Comme la plupart des musées où sont exposés des œuvres d’expression non occidentale, le quai Branly porte la souillure du sang versé, quelle que soit la splendeur du maquillage, le scintillement . Et nous ne devons pas perdre de vue que ce résultat n’est que la falsification d’une lugubre et macabre opération de destruction d’autres cultures. A cet éblouissement physique ne cédons pas à la suite logique qui est l’éblouissement mental et intellectuel.
D’aucuns parlent de l’art primitif, d’autres de l’art premier, d’autres encore d’objets d’art.
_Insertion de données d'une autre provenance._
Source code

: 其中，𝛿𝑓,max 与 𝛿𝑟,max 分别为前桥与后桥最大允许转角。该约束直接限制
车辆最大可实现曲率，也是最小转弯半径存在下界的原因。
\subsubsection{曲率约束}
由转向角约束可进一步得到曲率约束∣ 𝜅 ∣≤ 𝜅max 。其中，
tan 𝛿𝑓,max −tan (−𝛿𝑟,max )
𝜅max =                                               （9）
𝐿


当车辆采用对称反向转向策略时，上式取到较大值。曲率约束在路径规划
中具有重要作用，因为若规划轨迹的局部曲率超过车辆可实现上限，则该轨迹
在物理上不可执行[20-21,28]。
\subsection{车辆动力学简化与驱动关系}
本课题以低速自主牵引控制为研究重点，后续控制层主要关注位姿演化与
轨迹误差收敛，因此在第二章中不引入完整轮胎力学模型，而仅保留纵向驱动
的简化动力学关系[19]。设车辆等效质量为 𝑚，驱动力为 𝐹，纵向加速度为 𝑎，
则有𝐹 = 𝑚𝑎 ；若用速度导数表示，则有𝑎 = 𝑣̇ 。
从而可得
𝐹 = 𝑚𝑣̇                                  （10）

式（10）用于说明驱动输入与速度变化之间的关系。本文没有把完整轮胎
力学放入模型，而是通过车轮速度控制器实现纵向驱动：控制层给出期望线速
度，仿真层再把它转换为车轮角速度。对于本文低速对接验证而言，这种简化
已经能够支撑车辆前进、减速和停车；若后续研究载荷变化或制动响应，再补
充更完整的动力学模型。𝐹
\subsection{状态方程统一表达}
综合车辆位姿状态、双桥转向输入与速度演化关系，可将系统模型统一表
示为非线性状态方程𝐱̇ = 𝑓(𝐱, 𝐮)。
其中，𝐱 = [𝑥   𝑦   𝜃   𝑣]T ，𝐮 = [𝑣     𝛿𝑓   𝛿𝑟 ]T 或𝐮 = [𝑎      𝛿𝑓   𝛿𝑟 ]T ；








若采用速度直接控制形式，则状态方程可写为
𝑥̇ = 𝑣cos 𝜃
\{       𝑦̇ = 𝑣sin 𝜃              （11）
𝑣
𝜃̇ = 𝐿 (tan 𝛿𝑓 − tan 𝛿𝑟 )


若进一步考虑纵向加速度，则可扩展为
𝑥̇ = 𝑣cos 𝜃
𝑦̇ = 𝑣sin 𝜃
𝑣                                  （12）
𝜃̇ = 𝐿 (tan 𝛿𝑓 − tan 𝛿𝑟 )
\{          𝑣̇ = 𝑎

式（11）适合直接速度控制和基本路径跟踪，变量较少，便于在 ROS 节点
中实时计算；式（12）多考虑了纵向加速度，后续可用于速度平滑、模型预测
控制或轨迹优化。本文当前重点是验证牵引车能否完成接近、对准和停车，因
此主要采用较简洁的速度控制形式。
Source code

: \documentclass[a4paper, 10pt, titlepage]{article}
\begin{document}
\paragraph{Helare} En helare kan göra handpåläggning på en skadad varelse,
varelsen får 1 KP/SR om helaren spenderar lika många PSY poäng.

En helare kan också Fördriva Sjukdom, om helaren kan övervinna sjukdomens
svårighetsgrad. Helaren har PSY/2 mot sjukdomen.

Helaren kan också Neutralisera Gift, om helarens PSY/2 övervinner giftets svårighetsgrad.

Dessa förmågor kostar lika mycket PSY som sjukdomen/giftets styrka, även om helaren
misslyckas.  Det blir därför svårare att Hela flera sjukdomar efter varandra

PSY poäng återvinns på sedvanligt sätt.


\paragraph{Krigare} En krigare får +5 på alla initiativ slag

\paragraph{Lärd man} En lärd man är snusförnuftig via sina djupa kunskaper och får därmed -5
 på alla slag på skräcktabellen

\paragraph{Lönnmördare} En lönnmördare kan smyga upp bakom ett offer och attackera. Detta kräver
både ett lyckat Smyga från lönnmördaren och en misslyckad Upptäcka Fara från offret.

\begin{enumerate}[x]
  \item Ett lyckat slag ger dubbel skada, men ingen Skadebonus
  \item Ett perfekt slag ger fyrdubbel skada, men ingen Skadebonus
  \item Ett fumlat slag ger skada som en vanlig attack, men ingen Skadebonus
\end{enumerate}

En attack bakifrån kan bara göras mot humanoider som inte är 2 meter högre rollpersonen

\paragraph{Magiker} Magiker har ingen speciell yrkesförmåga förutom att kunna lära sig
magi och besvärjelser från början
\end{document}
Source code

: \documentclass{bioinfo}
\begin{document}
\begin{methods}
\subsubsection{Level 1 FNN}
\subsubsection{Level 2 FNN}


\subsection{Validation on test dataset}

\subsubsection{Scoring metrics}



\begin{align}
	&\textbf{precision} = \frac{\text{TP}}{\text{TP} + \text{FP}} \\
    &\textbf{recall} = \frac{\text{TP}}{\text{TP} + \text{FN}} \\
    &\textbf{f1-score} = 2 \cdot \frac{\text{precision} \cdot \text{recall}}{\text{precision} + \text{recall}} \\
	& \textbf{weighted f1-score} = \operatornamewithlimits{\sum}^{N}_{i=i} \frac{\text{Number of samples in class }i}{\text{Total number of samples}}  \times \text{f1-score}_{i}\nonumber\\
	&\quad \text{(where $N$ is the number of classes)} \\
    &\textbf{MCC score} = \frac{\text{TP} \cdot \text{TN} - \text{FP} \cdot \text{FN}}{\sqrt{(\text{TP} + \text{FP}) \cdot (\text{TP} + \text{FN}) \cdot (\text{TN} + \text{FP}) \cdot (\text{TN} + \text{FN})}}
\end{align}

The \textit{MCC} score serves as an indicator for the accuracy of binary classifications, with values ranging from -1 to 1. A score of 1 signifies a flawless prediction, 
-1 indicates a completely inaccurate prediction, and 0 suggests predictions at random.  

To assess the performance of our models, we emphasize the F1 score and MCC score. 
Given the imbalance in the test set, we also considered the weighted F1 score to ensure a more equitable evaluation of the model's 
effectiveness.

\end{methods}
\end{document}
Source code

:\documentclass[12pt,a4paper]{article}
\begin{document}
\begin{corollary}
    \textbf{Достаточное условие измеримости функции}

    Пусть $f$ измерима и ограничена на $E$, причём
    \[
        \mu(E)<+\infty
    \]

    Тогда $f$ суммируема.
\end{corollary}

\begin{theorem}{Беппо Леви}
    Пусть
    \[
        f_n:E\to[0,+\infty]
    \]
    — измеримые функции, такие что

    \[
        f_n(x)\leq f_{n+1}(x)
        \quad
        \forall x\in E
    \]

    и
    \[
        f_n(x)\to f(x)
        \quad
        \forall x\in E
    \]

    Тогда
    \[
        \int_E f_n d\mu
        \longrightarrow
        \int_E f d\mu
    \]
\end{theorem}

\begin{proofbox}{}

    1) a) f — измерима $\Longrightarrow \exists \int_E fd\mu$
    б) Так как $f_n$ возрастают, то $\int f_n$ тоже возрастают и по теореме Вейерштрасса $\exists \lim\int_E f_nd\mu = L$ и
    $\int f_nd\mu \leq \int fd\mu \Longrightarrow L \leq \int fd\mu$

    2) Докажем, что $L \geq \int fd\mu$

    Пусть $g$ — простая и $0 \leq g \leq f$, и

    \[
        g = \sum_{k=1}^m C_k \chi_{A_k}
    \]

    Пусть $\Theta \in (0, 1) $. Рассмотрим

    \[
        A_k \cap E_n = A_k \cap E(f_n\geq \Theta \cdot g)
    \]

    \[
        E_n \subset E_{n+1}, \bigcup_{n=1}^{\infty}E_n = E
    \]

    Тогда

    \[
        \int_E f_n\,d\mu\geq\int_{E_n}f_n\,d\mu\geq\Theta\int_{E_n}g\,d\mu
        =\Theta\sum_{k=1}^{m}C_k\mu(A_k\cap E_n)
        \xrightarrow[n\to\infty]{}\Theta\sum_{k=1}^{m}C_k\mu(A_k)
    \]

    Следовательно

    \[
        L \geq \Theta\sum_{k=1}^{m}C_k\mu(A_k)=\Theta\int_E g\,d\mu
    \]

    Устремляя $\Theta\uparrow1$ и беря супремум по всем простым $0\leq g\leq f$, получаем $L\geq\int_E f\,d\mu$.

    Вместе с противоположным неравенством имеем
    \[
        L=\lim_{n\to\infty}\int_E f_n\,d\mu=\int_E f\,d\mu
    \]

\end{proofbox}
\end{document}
Mais que d’expressions, pour une vérité connue depuis des lustres : l’incapacité d’autres cultures à l’art, seul apanage de l’occident.
On nous dit que cette fois ce n’est point pour mettre en exergue le génie occidental, mais laisser s’exprimer le non occidental. Nous obtenons enfin un aveu de ce forfait longtemps dissimulé. Noble dessein que celui-ci mais seulement il porte la marque de l’humiliation, de la violence et les cris de cette violence, nous l’entendons encore aujourd’hui, les larmes et les marques de cette violence sont visibles sur ces œuvres. Et ceci doit choquer notre indifférence, car c’est tuer une fois de plus.
Alors pourquoi ne pas renvoyer ces expressions dans leur milieu « originel » et les laisser s’exprimer pour des générations qui ne les connaissent pas ? En quoi sont-elles plus utiles aux Parisiens et autres bourgeois Occidentaux qu’aux Africains ou Aborigènes à qui tout ceci a été pris sans leur consentement ?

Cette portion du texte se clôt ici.